Krugman is having his 15 minutes and enjoying it, although at moments, as I followed him around last week, he seemed a little overwhelmed. He is an unusual mix, at once nervous, shy, sweet and fiercely sure of himself. He enjoys his outsider's power: "No one has as big a megaphone as I have," he says. "Aside from the world going to hell, it's great." He is in much demand on the talk-show circuit: PBS's "The NewsHour" and "Charlie Rose" on Monday last week, ABC's "This Week With George Stephanopoulos" this past Sunday. Someone has even cut a rock video on YouTube: "Hey, Paul Krugman, why aren't you in the administration?" A singer croons, "Hey, Paul Krugman, where the hell are you, man? We need you on the front lines, not just writing for The New York Times." (And the cruel chorus: "All we hear [from Geithner] is blah, blah, blah.")
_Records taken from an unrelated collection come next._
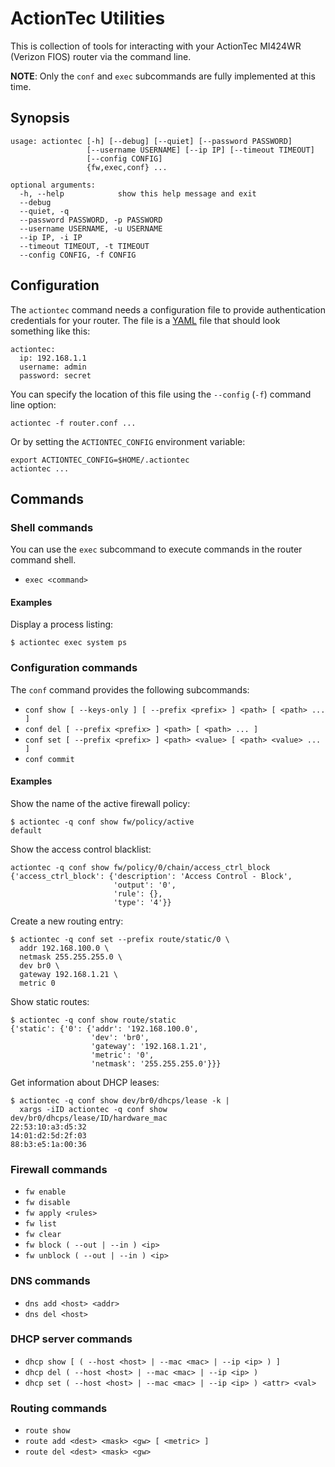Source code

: # ActionTec Utilities

This is collection of tools for interacting with your ActionTec
MI424WR (Verizon FIOS) router via the command line.

**NOTE**: Only the `conf` and `exec` subcommands are fully implemented at this
time.

## Synopsis

    usage: actiontec [-h] [--debug] [--quiet] [--password PASSWORD]
                     [--username USERNAME] [--ip IP] [--timeout TIMEOUT]
                     [--config CONFIG]
                     {fw,exec,conf} ...

    optional arguments:
      -h, --help            show this help message and exit
      --debug
      --quiet, -q
      --password PASSWORD, -p PASSWORD
      --username USERNAME, -u USERNAME
      --ip IP, -i IP
      --timeout TIMEOUT, -t TIMEOUT
      --config CONFIG, -f CONFIG

## Configuration

The `actiontec` command needs a configuration file to provide
authentication credentials for your router.  The file is a [YAML][]
file that should look something like this:

    actiontec:
      ip: 192.168.1.1
      username: admin
      password: secret

You can specify the location of this file using the `--config` (`-f`)
command line option:

    actiontec -f router.conf ...

Or by setting the `ACTIONTEC_CONFIG` environment variable:

    export ACTIONTEC_CONFIG=$HOME/.actiontec
    actiontec ...

[yaml]: http://www.yaml.org/

## Commands

### Shell commands

You can use the `exec` subcommand to execute commands in the router
command shell.

- `exec <command>`

#### Examples

Display a process listing:

    $ actiontec exec system ps

### Configuration commands

The `conf` command provides the following subcommands:

- `conf show [ --keys-only ] [ --prefix <prefix> ] <path> [ <path> ... ]`
- `conf del [ --prefix <prefix> ] <path> [ <path> ... ]`
- `conf set [ --prefix <prefix> ] <path> <value> [ <path> <value> ... ]`
- `conf commit`

#### Examples

Show the name of the active firewall policy:

    $ actiontec -q conf show fw/policy/active
    default

Show the access control blacklist:

    actiontec -q conf show fw/policy/0/chain/access_ctrl_block
    {'access_ctrl_block': {'description': 'Access Control - Block',
                           'output': '0',
                           'rule': {},
                           'type': '4'}}

Create a new routing entry:

    $ actiontec -q conf set --prefix route/static/0 \
      addr 192.168.100.0 \
      netmask 255.255.255.0 \
      dev br0 \
      gateway 192.168.1.21 \
      metric 0

Show static routes:

    $ actiontec -q conf show route/static
    {'static': {'0': {'addr': '192.168.100.0',
                      'dev': 'br0',
                      'gateway': '192.168.1.21',
                      'metric': '0',
                      'netmask': '255.255.255.0'}}}

Get information about DHCP leases:

    $ actiontec -q conf show dev/br0/dhcps/lease -k |
      xargs -iID actiontec -q conf show dev/br0/dhcps/lease/ID/hardware_mac
    22:53:10:a3:d5:32
    14:01:d2:5d:2f:03
    88:b3:e5:1a:00:36

### Firewall commands

- `fw enable`
- `fw disable`
- `fw apply <rules>`
- `fw list`
- `fw clear`
- `fw block ( --out | --in ) <ip>`
- `fw unblock ( --out | --in ) <ip>`

### DNS commands

- `dns add <host> <addr>`
- `dns del <host>`

### DHCP server commands

- `dhcp show [ ( --host <host> | --mac <mac> | --ip <ip> ) ]`
- `dhcp del ( --host <host> | --mac <mac> | --ip <ip> )`
- `dhcp set ( --host <host> | --mac <mac> | --ip <ip> ) <attr> <val>`

### Routing commands

- `route show`
- `route add <dest> <mask> <gw> [ <metric> ]`
- `route del <dest> <mask> <gw>`

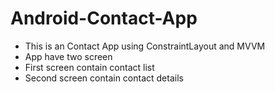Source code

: # Android-Contact-App
- This is an Contact App using ConstraintLayout and MVVM
- App have two screen
- First screen contain contact list
- Second screen contain contact details
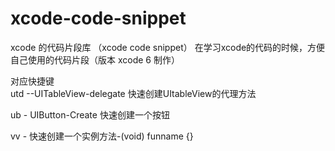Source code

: # xcode-code-snippet
xcode 的代码片段库 （xcode code snippet）
在学习xcode的代码的时候，方便自己使用的代码片段（版本 xcode 6 制作）

对应快捷键</br> 
utd --UITableView-delegate 快速创建UItableView的代理方法</br>

ub - UIButton-Create 快速创建一个按钮</br>

vv - 快速创建一个实例方法-(void) funname {}</br>
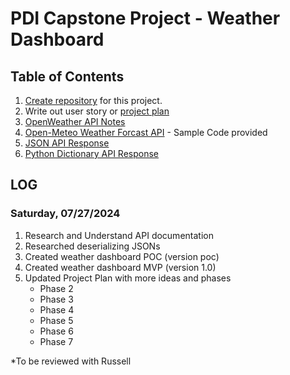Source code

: # PDI Capstone Project - Weather Dashboard

## Table of Contents

1. [Create repository](/documentation/01_create_project_repository.md) for this project.
2. Write out user story or [project plan](/documentation/02_project_plan.md)
3. [OpenWeather API Notes](/documentation/04a_openweather_api_notes.md)
4. [Open-Meteo Weather Forcast API](https://open-meteo.com/en/docs) - Sample Code provided
5. [JSON API Response](/documentation/05_api_response_json.md)
6. [Python Dictionary API Response](/documentation/06_api_response_py_dicts.md)

## LOG

### Saturday, 07/27/2024

1. Research and Understand API documentation
2. Researched deserializing JSONs
3. Created weather dashboard POC (version poc)
4. Created weather dashboard MVP (version 1.0)
5. Updated Project Plan with more ideas and phases
    * Phase 2
    * Phase 3
    * Phase 4
    * Phase 5
    * Phase 6
    * Phase 7

*To be reviewed with Russell
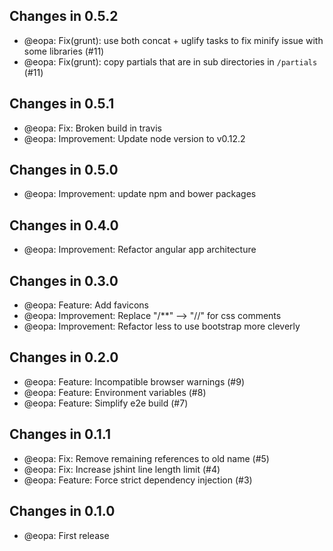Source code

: ## Changes in 0.5.2

 * @eopa: Fix(grunt): use both concat + uglify tasks to fix minify issue with some libraries (#11)
 * @eopa: Fix(grunt): copy partials that are in sub directories in `/partials` (#11)

## Changes in 0.5.1

 * @eopa: Fix: Broken build in travis
 * @eopa: Improvement: Update node version to v0.12.2

## Changes in 0.5.0

 * @eopa: Improvement: update npm and bower packages

## Changes in 0.4.0

 * @eopa: Improvement: Refactor angular app architecture

## Changes in 0.3.0

 * @eopa: Feature: Add favicons
 * @eopa: Improvement: Replace "/**" --> "//" for css comments
 * @eopa: Improvement: Refactor less to use bootstrap more cleverly


## Changes in 0.2.0

 * @eopa: Feature: Incompatible browser warnings (#9)
 * @eopa: Feature: Environment variables (#8)
 * @eopa: Feature: Simplify e2e build (#7)

## Changes in 0.1.1

 * @eopa: Fix: Remove remaining references to old name (#5)
 * @eopa: Fix: Increase jshint line length limit (#4)
 * @eopa: Feature: Force strict dependency injection (#3)

## Changes in 0.1.0

 * @eopa: First release
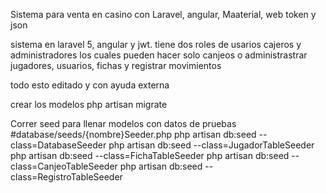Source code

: 
Sistema para venta en casino con Laravel, angular, Maaterial, web token y json


sistema en laravel 5, angular y jwt. tiene dos roles de usarios cajeros y administradores los cuales pueden hacer solo canjeos o administrastrar jugadores, usuarios, fichas y registrar movimientos

todo esto editado y con ayuda externa 




crear los modelos
php artisan migrate

Correr seed para llenar modelos con datos de pruebas
#database/seeds/{nombre}Seeder.php
php artisan db:seed --class=DatabaseSeeder
php artisan db:seed --class=JugadorTableSeeder
php artisan db:seed --class=FichaTableSeeder
php artisan db:seed --class=CanjeoTableSeeder
php artisan db:seed --class=RegistroTableSeeder


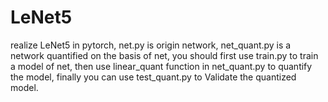 # LeNet5
realize LeNet5 in pytorch,
net.py is origin network,
net_quant.py is a network quantified on the basis of net,
you should first use train.py to train a model of net,
then use linear_quant function in net_quant.py to quantify the model,
finally you can use test_quant.py to Validate the quantized model.
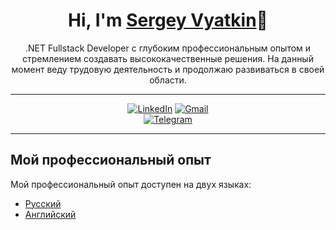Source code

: <h1 align="center">Hi, I'm <a href="https://github.com/causalewe">Sergey Vyatkin</a>👋</h1>

<p align="center">.NET Fullstack Developer с глубоким профессиональным опытом и стремлением создавать высококачественные решения. На данный момент веду трудовую деятельность и продолжаю развиваться в своей области.</p>

---

<div align="center">

[![LinkedIn](https://img.shields.io/badge/just%20the%20message-8A2BE2)]([https://www.linkedin.com/in/your-profile-link](https://www.linkedin.com/in/sergey-vyatkin-8b4382192/))  
[![Gmail](https://img.shields.io/badge/Gmail-Email-orange?style=for-the-badge)](mailto:ser42rus@gmail.com)  
[![Telegram](https://img.shields.io/badge/Telegram-Message-green?style=for-the-badge)](https://t.me/CausalEwe407)

</div>

---

## Мой профессиональный опыт

Мой профессиональный опыт доступен на двух языках:

- [Русский](experience_ru.md)
- [Английский](experience_en.md)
Krugman is not likely to show up in an administration job in part because he has a noble—but not government-career-enhancing—history of speaking truth to power. With dry humor, he once told a friend the story of attending an economic summit in Little Rock after Bill Clinton was elected president in 1992. As the friend recounted the story to NEWSWEEK, "Clinton asked Paul, 'Can we have a balanced budget and health-care reform?'—essentially, can we have it all? And Paul said, 'No, you have to be disciplined. You have to make choices.' Then Paul says to me (deadpan), 'That was the wrong answer.' Then Clinton turns to Laura Tyson and asks the same questions, and she says, 'Yes, it's all possible, you have your cake and eat it too.' And then [Paul] says, 'That was the right answer'." (Tyson became chairman of Clinton's Council of Economic Advisers; she did not respond to requests to comment.) Krugman confirmed the story to NEWSWEEK WITH a smile. "I'm more tolerant now," he says. But at the time, he was bitter that he was kept out of the Clinton administration.
Krugman has a bit of a reputation for settling scores. "He doesn't suffer fools. He doesn't like hauteur in any shape or form. He doesn't like to be f––ked with," says his friend and colleague Princeton history professor Sean Wilentz. "He's not a Jim Baker; he's not that kind of Princeton," says Wilentz, referring to the ur-establishment operator who was Reagan's secretary of the Treasury and George H.W. Bush's secretary of state. But Wilentz went on to say that Krugman is "not a prima donna, he wears his fame lightly," and that Krugman is not resented among his academic colleagues, who can be a jealous lot. Krugman's fellow geniuses sometimes tease him or intentionally provoke his wrath. At an economic conference in Tokyo in 1994, Krugman spent so much time berating others that his friends purposely started telling him things that they knew weren't true, just to see him get riled up. "He fell for it every time," said a journalist who was there but asked not to be identified so she could speak candidly. "You'd think that eventually, he would say, 'Oh, come on, you're just jerking my chain'." Krugman says he doesn't recall the incident, but says it's "possible."
Born of poor Russian-immigrant stock, raised in a small suburban house on middle-class Long Island, Krugman, 56, has never pretended to be in the cool crowd. Taunted in school as a nerd, he came home one day with a bloody nose—but told his parents to stay out of it, he would take care of himself. "He was so shy as a child that I'm shocked at the way he turned out," says his mother, Anita. Krugman says he found himself in the science fiction of Isaac Asimov, especially the "Foundation" series—"It was nerds saving civilization, quants who had a theory of society, people writing equations on a blackboard, saying, 'See, unless you follow this formula, the empire will fail and be followed by a thousand years of barbarism'."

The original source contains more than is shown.